Data extracted from a collection
- - -

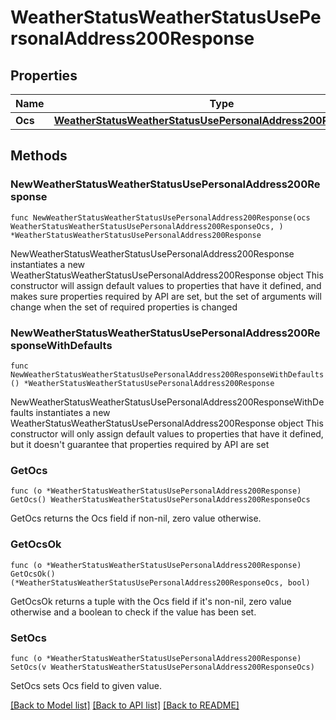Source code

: # WeatherStatusWeatherStatusUsePersonalAddress200Response

## Properties

Name | Type | Description | Notes
------------ | ------------- | ------------- | -------------
**Ocs** | [**WeatherStatusWeatherStatusUsePersonalAddress200ResponseOcs**](WeatherStatusWeatherStatusUsePersonalAddress200ResponseOcs.md) |  | 

## Methods

### NewWeatherStatusWeatherStatusUsePersonalAddress200Response

`func NewWeatherStatusWeatherStatusUsePersonalAddress200Response(ocs WeatherStatusWeatherStatusUsePersonalAddress200ResponseOcs, ) *WeatherStatusWeatherStatusUsePersonalAddress200Response`

NewWeatherStatusWeatherStatusUsePersonalAddress200Response instantiates a new WeatherStatusWeatherStatusUsePersonalAddress200Response object
This constructor will assign default values to properties that have it defined,
and makes sure properties required by API are set, but the set of arguments
will change when the set of required properties is changed

### NewWeatherStatusWeatherStatusUsePersonalAddress200ResponseWithDefaults

`func NewWeatherStatusWeatherStatusUsePersonalAddress200ResponseWithDefaults() *WeatherStatusWeatherStatusUsePersonalAddress200Response`

NewWeatherStatusWeatherStatusUsePersonalAddress200ResponseWithDefaults instantiates a new WeatherStatusWeatherStatusUsePersonalAddress200Response object
This constructor will only assign default values to properties that have it defined,
but it doesn't guarantee that properties required by API are set

### GetOcs

`func (o *WeatherStatusWeatherStatusUsePersonalAddress200Response) GetOcs() WeatherStatusWeatherStatusUsePersonalAddress200ResponseOcs`

GetOcs returns the Ocs field if non-nil, zero value otherwise.

### GetOcsOk

`func (o *WeatherStatusWeatherStatusUsePersonalAddress200Response) GetOcsOk() (*WeatherStatusWeatherStatusUsePersonalAddress200ResponseOcs, bool)`

GetOcsOk returns a tuple with the Ocs field if it's non-nil, zero value otherwise
and a boolean to check if the value has been set.

### SetOcs

`func (o *WeatherStatusWeatherStatusUsePersonalAddress200Response) SetOcs(v WeatherStatusWeatherStatusUsePersonalAddress200ResponseOcs)`

SetOcs sets Ocs field to given value.



[[Back to Model list]](../README.md#documentation-for-models) [[Back to API list]](../README.md#documentation-for-api-endpoints) [[Back to README]](../README.md)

- - -

• [What is expected]: Please reproduce each entry above word for word and keep the pictures out of the copy.

• [Response to this exercise]:
Source code

: # WeatherStatusWeatherStatusUsePersonalAddress200Response

## Properties

Name | Type | Description | Notes
------------ | ------------- | ------------- | -------------
**Ocs** | [**WeatherStatusWeatherStatusUsePersonalAddress200ResponseOcs**](WeatherStatusWeatherStatusUsePersonalAddress200ResponseOcs.md) |  | 

## Methods

### NewWeatherStatusWeatherStatusUsePersonalAddress200Response

`func NewWeatherStatusWeatherStatusUsePersonalAddress200Response(ocs WeatherStatusWeatherStatusUsePersonalAddress200ResponseOcs, ) *WeatherStatusWeatherStatusUsePersonalAddress200Response`

NewWeatherStatusWeatherStatusUsePersonalAddress200Response instantiates a new WeatherStatusWeatherStatusUsePersonalAddress200Response object
This constructor will assign default values to properties that have it defined,
and makes sure properties required by API are set, but the set of arguments
will change when the set of required properties is changed

### NewWeatherStatusWeatherStatusUsePersonalAddress200ResponseWithDefaults

`func NewWeatherStatusWeatherStatusUsePersonalAddress200ResponseWithDefaults() *WeatherStatusWeatherStatusUsePersonalAddress200Response`

NewWeatherStatusWeatherStatusUsePersonalAddress200ResponseWithDefaults instantiates a new WeatherStatusWeatherStatusUsePersonalAddress200Response object
This constructor will only assign default values to properties that have it defined,
but it doesn't guarantee that properties required by API are set

### GetOcs

`func (o *WeatherStatusWeatherStatusUsePersonalAddress200Response) GetOcs() WeatherStatusWeatherStatusUsePersonalAddress200ResponseOcs`

GetOcs returns the Ocs field if non-nil, zero value otherwise.

### GetOcsOk

`func (o *WeatherStatusWeatherStatusUsePersonalAddress200Response) GetOcsOk() (*WeatherStatusWeatherStatusUsePersonalAddress200ResponseOcs, bool)`

GetOcsOk returns a tuple with the Ocs field if it's non-nil, zero value otherwise
and a boolean to check if the value has been set.

### SetOcs

`func (o *WeatherStatusWeatherStatusUsePersonalAddress200Response) SetOcs(v WeatherStatusWeatherStatusUsePersonalAddress200ResponseOcs)`

SetOcs sets Ocs field to given value.



[[Back to Model list]](../README.md#documentation-for-models) [[Back to API list]](../README.md#documentation-for-api-endpoints) [[Back to README]](../README.md)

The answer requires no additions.